Published: Saturday, Oct 13, 2012, 8:44 IST
By Sandeep Pai | Place: Indore | Agency: DNA

Rampant illegal sand mining across the Narmada valley on land acquired by the Narmada Valley Development Authority (NVDA) from oustees of the Sardar Sarovar Project (SSP) is not only threatening the delicate ecological balance of the area but could also reduce the project life of the dam.

While truckloads of sand is being mined without any permission, the activity also contravenes the Narmada Water Disputes Tribunal Award of 1979, which expressly states that land acquired for the SSP may be used only for agriculture or for reservoirs.

The project life of the SSP, meant to irrigate 18 lakh hectares of land in Gujarat, 75,000 hectares in Rajasthan and 37,500 hectares in Maharashtra, is expected to be reduced because the mining is in the dam’s submergence areas, environmentalists say.

The illegal mining started after the collectors’ of the Badwani, Alirajpur, Khargone and Dhar districts in MP gave out mining licences on government lands adjacent to the NVDA’s acquired land. The licences were granted once in 2009
and again in 2011, for a period of two years.

The mining contracts are themselves a subject of debate as the government lands also lie in the submergence areas on both sides of the Narmada River.
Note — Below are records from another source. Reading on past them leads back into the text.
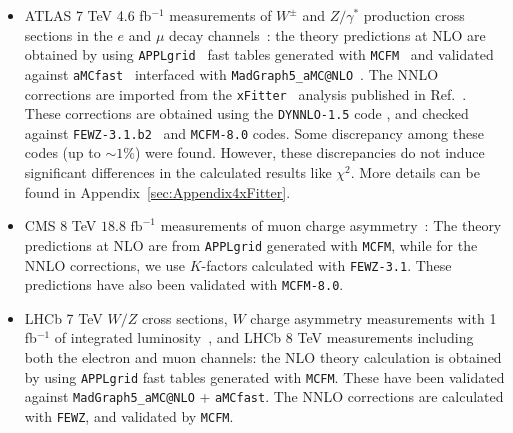 \begin{itemize}
\item ATLAS 7 TeV 4.6 fb$^{-1}$ measurements of $W^{\pm}$ and $Z/\gamma^{*}$ production cross 
sections in the $e$ and $\mu$ decay channels~\cite{Aaboud:2016btc}: 
the theory predictions at NLO are obtained by using \texttt{APPLgrid}~\cite{Carli:2010rw} fast tables 
generated with \texttt{MCFM}~\cite{Campbell:2010ff} and validated against \texttt{aMCfast}~\cite{Bertone:2014zva} 
interfaced with \texttt{MadGraph5\_aMC@NLO}~\cite{Alwall:2014hca}. The NNLO corrections are imported from the 
\texttt{xFitter}~\cite{Alekhin:2014irh} analysis published in Ref.~\cite{Aaboud:2016btc}. These corrections are 
obtained using the \texttt{DYNNLO-1.5} code  \cite{Catani:2007vq,Catani:2009sm}, and checked against  \texttt{FEWZ-3.1.b2}~\cite{Gavin:2010az,Gavin:2012sy,Li:2012wna} and \texttt{MCFM-8.0} \cite{Boughezal:2016wmq} codes. Some discrepancy among these codes (up to $\sim\!1\%$) were found. However,  
these discrepancies do not induce significant differences
in the calculated results like $\chi^2$. More details can be found in Appendix~\ref{sec:Appendix4xFitter}.


\item CMS 8 TeV 
$18.8 \mbox{ fb}^{-1}$ measurements of muon charge asymmetry~\cite{Khachatryan:2016pev}: 
The theory predictions at NLO are from \texttt{APPLgrid} generated with \texttt{MCFM}, while for the NNLO 
corrections, we use $K$-factors calculated with \texttt{FEWZ-3.1}. These predictions have also been validated with \texttt{MCFM-8.0}. 

\item LHCb 7 TeV $W/Z$ cross sections, $W$ charge asymmetry measurements with 1 fb$^{-1}$ of integrated luminosity~\cite{Aaij:2015gna}, 
and LHCb 8 TeV measurements including both the electron \cite{Aaij:2015vua} and muon \cite{Aaij:2015zlq} channels: 
the NLO theory calculation is obtained by using \texttt{APPLgrid} fast tables generated with \texttt{MCFM}. 
These have been validated against \texttt{MadGraph5\_aMC@NLO} + \texttt{aMCfast}. The NNLO corrections are calculated with  \texttt{FEWZ}, and validated by \texttt{MCFM}.


\end{itemize}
But more dangerously, illegal miners are now blatantly breaching boundaries of assigned mining areas, extracting sand instead from areas acquired by the NVDA.

In response to a Right to Information application, the NVDA has stated that it has not leased any land. “Thus, any mining activity on their land is illegal,” says social activist Medha Patkar, who has repeatedly raised the issue with the ministry of environment and forests (MoEF) over the last two years.

Over 100 complaint letters were written during the same period by individual villagers and by panchayat representatives to police officers and district collectors. However, no action has been taken.
At least half a dozen gram sabhas have passed resolutions stating that prior approval of the gram sabha has not been obtained for the mining activity. The resolutions all state that the sand mining should be stopped.
Activists estimate the loss to the exchequer to be about Rs100 crore per year. In 2011, after a complaint about illegal mining in the submergence areas of SSP, the collector of Badwani conducted an investigation in two villages — Pendra and Barda — and recovered Rs3 crore in fines from illegal miners. “If we calculate for even 40-50 villages, the amount of revenue loss would exceed a few hundred crores per year,” said Srikant, an activist with Narmada Bachao Aandolan (NBA). As many as 192 villages are directly impacted by the SSP.

The collector’s report even named members of the sand mining mafia of the Badwani district, but no prosecution was initiated.
One complaint by the NBA to Union minister for environment and forests Jayanthi Natarajan in August said the government is on one hand spending crores of rupees for “catchment area treatment” that is mandatory as per the environment clearances issued to the SSP, and on the other hand is a mute spectator to hundreds of truckloads of mud, the topsoil discarded by sand miners, is being thrown into the reservoir. This could seriously affect the lifespan of the project, the NBA complaint pointed out.
A visit to the villages shows complete disregard for rules and the environment. In Perkhard village in Dhar district, huge heaps of top soil and even trees uprooted by miners have been thrown into the river. Large tracts of land acquired by the NVDA have turned into trenches due to unabated mining.

In Chottabarda village in Badwani district, DNA saw several trucks ferrying tonnes of sand. “On one side we have the Narmada and on the other we have these huge sand mining trenches. When the rains came this year, an entire settlement of fish workers was not able to move out – they were surrounded by water on all sides,” said Dayaram Yadav, former sarpanch of Chottabarda.

Villagers who protest are threatened, even assaulted, say villagers. “When I tried to stop the miners, they tried to strangle me,” said Om Prakash, from Piplav village in Badwani.

Complaints sent to the central government’s Narmada Control Authority and the NVDA were just forwarded to district collectors, to which the standard official response has been that no illegal mining is underway.

Afroz Ahmed, NCA director, said that whatever complaints he got were forwarded to the NVDA. “I have not received any reply from NVDA despite reminders,” said Ahmed. On his part, joint director of NVDA AK Khare simply denied that any illegal activity was going on. “All allegations are false,” he said.